The following entries are to be repeated exactly, and the pictures are to be left behind.

Data items:
● ● ●
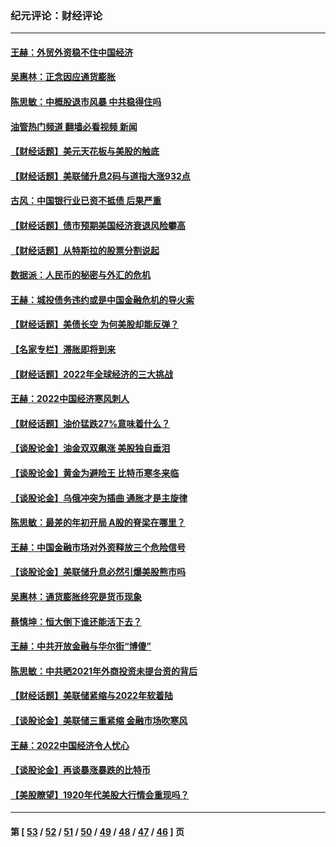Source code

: ### 纪元评论：财经评论
---
#### [王赫：外贸外资稳不住中国经济](../../pages/nsc1026/n13753933.md?06120330) 
#### [吴惠林：正念因应通货膨胀](../../pages/nsc1026/n13750350.md?06120330) 
#### [陈思敏：中概股退市风暴 中共稳得住吗](../../pages/nsc1026/n13738978.md?06120330) 
#### [油管热门频道 翻墙必看视频 新闻](ok?06120330)
#### [【财经话题】美元天花板与美股的触底](../../pages/nsc1026/n13736495.md?06120330) 
#### [【财经话题】美联储升息2码与道指大涨932点](../../pages/nsc1026/n13727377.md?06120330) 
#### [古风：中国银行业已资不抵债 后果严重](../../pages/nsc1026/n13726111.md?06120330) 
#### [【财经话题】债市预期美国经济衰退风险攀高](../../pages/nsc1026/n13698043.md?06120330) 
#### [【财经话题】从特斯拉的股票分割说起](../../pages/nsc1026/n13679733.md?06120330) 
#### [数据派：人民币的秘密与外汇的危机](../../pages/nsc1026/n13667092.md?06120330) 
#### [王赫：城投债务违约或是中国金融危机的导火索](../../pages/nsc1026/n13665322.md?06120330) 
#### [【财经话题】美债长空 为何美股却能反弹？](../../pages/nsc1026/n13665895.md?06120330) 
#### [【名家专栏】滞胀即将到来](../../pages/nsc1026/n13658171.md?06120330) 
#### [【财经话题】2022年全球经济的三大挑战](../../pages/nsc1026/n13654423.md?06120330) 
#### [王赫：2022中国经济寒风刺人](../../pages/nsc1026/n13651403.md?06120330) 
#### [【财经话题】油价猛跌27%意味着什么？](../../pages/nsc1026/n13648767.md?06120330) 
#### [【谈股论金】油金双双飙涨 美股独自垂泪](../../pages/nsc1026/n13631742.md?06120330) 
#### [【谈股论金】黄金为避险王 比特币寒冬来临](../../pages/nsc1026/n13600406.md?06120330) 
#### [【谈股论金】乌俄冲突为插曲 通胀才是主旋律](../../pages/nsc1026/n13576797.md?06120330) 
#### [陈思敏：最差的年初开局 A股的脊梁在哪里？](../../pages/nsc1026/n13558359.md?06120330) 
#### [王赫：中国金融市场对外资释放三个危险信号](../../pages/nsc1026/n13546389.md?06120330) 
#### [【谈股论金】美联储升息必然引爆美股熊市吗](../../pages/nsc1026/n13519194.md?06120330) 
#### [吴惠林：通货膨胀终究是货币现象](../../pages/nsc1026/n13512979.md?06120330) 
#### [蔡慎坤：恒大倒下谁还能活下去？](../../pages/nsc1026/n13501831.md?06120330) 
#### [王赫：中共开放金融与华尔街“博傻”](../../pages/nsc1026/n13501138.md?06120330) 
#### [陈思敏：中共晒2021年外商投资未提台资的背后](../../pages/nsc1026/n13501057.md?06120330) 
#### [【财经话题】美联储紧缩与2022年软着陆](../../pages/nsc1026/n13498354.md?06120330) 
#### [【谈股论金】美联储三重紧缩 金融市场吹寒风](../../pages/nsc1026/n13487202.md?06120330) 
#### [王赫：2022中国经济令人忧心](../../pages/nsc1026/n13480433.md?06120330) 
#### [【谈股论金】再谈暴涨暴跌的比特币](../../pages/nsc1026/n13428036.md?06120330) 
#### [【美股瞭望】1920年代美股大行情会重现吗？](../../pages/nsc1026/n13425425.md?06120330) 

---
#### 第 [ [53](./53.md?06120330) / [52](./52.md?06120330) / [51](./51.md?06120330) / [50](./50.md?06120330) / [49](./49.md?06120330) / [48](./48.md?06120330) / [47](./47.md?06120330) / [46](./46.md?06120330) ] 页
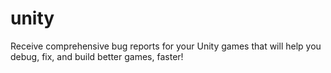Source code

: # unity
Receive comprehensive bug reports for your Unity games that will help you debug, fix, and build better games, faster!
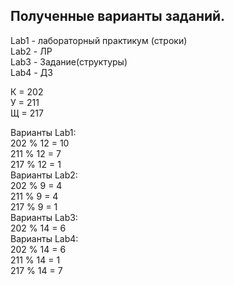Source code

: ## Полученные варианты заданий.
Lab1 - лабораторный практикум (строки)  
Lab2 - ЛР  
Lab3 - Задание(структуры)  
Lab4 - ДЗ  
  
К = 202  
У = 211  
Щ = 217  
  
Варианты Lab1:  
202 % 12 = 10  
211 % 12 = 7  
217 % 12 = 1  
Варианты Lab2:  
202 % 9 = 4  
211 % 9 = 4  
217 % 9 = 1  
Варианты Lab3:  
202 % 14 = 6  
Варианты Lab4:  
202 % 14 = 6  
211 % 14 = 1  
217 % 14 = 7  
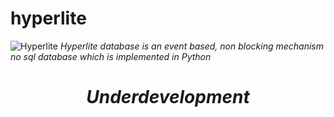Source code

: # hyperlite
![Hyperlite](https://raw.githubusercontent.com/anongrp/hyperlite/master/docs/assets/logos/Hyperlite%20logo%20500x500.png)
_Hyperlite database is an event based, non blocking mechanism no sql database which is implemented in Python_

_<h1 align='center'> Underdevelopment </h1>_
● ● ●
▶ OUTPUT OF THE TASK
Source code

: ### 纪元评论：财经评论
---
#### [王赫：外贸外资稳不住中国经济](../../pages/nsc1026/n13753933.md?06120330) 
#### [吴惠林：正念因应通货膨胀](../../pages/nsc1026/n13750350.md?06120330) 
#### [陈思敏：中概股退市风暴 中共稳得住吗](../../pages/nsc1026/n13738978.md?06120330) 
#### [油管热门频道 翻墙必看视频 新闻](ok?06120330)
#### [【财经话题】美元天花板与美股的触底](../../pages/nsc1026/n13736495.md?06120330) 
#### [【财经话题】美联储升息2码与道指大涨932点](../../pages/nsc1026/n13727377.md?06120330) 
#### [古风：中国银行业已资不抵债 后果严重](../../pages/nsc1026/n13726111.md?06120330) 
#### [【财经话题】债市预期美国经济衰退风险攀高](../../pages/nsc1026/n13698043.md?06120330) 
#### [【财经话题】从特斯拉的股票分割说起](../../pages/nsc1026/n13679733.md?06120330) 
#### [数据派：人民币的秘密与外汇的危机](../../pages/nsc1026/n13667092.md?06120330) 
#### [王赫：城投债务违约或是中国金融危机的导火索](../../pages/nsc1026/n13665322.md?06120330) 
#### [【财经话题】美债长空 为何美股却能反弹？](../../pages/nsc1026/n13665895.md?06120330) 
#### [【名家专栏】滞胀即将到来](../../pages/nsc1026/n13658171.md?06120330) 
#### [【财经话题】2022年全球经济的三大挑战](../../pages/nsc1026/n13654423.md?06120330) 
#### [王赫：2022中国经济寒风刺人](../../pages/nsc1026/n13651403.md?06120330) 
#### [【财经话题】油价猛跌27%意味着什么？](../../pages/nsc1026/n13648767.md?06120330) 
#### [【谈股论金】油金双双飙涨 美股独自垂泪](../../pages/nsc1026/n13631742.md?06120330) 
#### [【谈股论金】黄金为避险王 比特币寒冬来临](../../pages/nsc1026/n13600406.md?06120330) 
#### [【谈股论金】乌俄冲突为插曲 通胀才是主旋律](../../pages/nsc1026/n13576797.md?06120330) 
#### [陈思敏：最差的年初开局 A股的脊梁在哪里？](../../pages/nsc1026/n13558359.md?06120330) 
#### [王赫：中国金融市场对外资释放三个危险信号](../../pages/nsc1026/n13546389.md?06120330) 
#### [【谈股论金】美联储升息必然引爆美股熊市吗](../../pages/nsc1026/n13519194.md?06120330) 
#### [吴惠林：通货膨胀终究是货币现象](../../pages/nsc1026/n13512979.md?06120330) 
#### [蔡慎坤：恒大倒下谁还能活下去？](../../pages/nsc1026/n13501831.md?06120330) 
#### [王赫：中共开放金融与华尔街“博傻”](../../pages/nsc1026/n13501138.md?06120330) 
#### [陈思敏：中共晒2021年外商投资未提台资的背后](../../pages/nsc1026/n13501057.md?06120330) 
#### [【财经话题】美联储紧缩与2022年软着陆](../../pages/nsc1026/n13498354.md?06120330) 
#### [【谈股论金】美联储三重紧缩 金融市场吹寒风](../../pages/nsc1026/n13487202.md?06120330) 
#### [王赫：2022中国经济令人忧心](../../pages/nsc1026/n13480433.md?06120330) 
#### [【谈股论金】再谈暴涨暴跌的比特币](../../pages/nsc1026/n13428036.md?06120330) 
#### [【美股瞭望】1920年代美股大行情会重现吗？](../../pages/nsc1026/n13425425.md?06120330) 

---
#### 第 [ [53](./53.md?06120330) / [52](./52.md?06120330) / [51](./51.md?06120330) / [50](./50.md?06120330) / [49](./49.md?06120330) / [48](./48.md?06120330) / [47](./47.md?06120330) / [46](./46.md?06120330) ] 页
Source code

: # unity
Receive comprehensive bug reports for your Unity games that will help you debug, fix, and build better games, faster!
Source code

: ## Полученные варианты заданий.
Lab1 - лабораторный практикум (строки)  
Lab2 - ЛР  
Lab3 - Задание(структуры)  
Lab4 - ДЗ  
  
К = 202  
У = 211  
Щ = 217  
  
Варианты Lab1:  
202 % 12 = 10  
211 % 12 = 7  
217 % 12 = 1  
Варианты Lab2:  
202 % 9 = 4  
211 % 9 = 4  
217 % 9 = 1  
Варианты Lab3:  
202 % 14 = 6  
Варианты Lab4:  
202 % 14 = 6  
211 % 14 = 1  
217 % 14 = 7  
Source code

: # hyperlite
![Hyperlite](https://raw.githubusercontent.com/anongrp/hyperlite/master/docs/assets/logos/Hyperlite%20logo%20500x500.png)
_Hyperlite database is an event based, non blocking mechanism no sql database which is implemented in Python_

_<h1 align='center'> Underdevelopment </h1>_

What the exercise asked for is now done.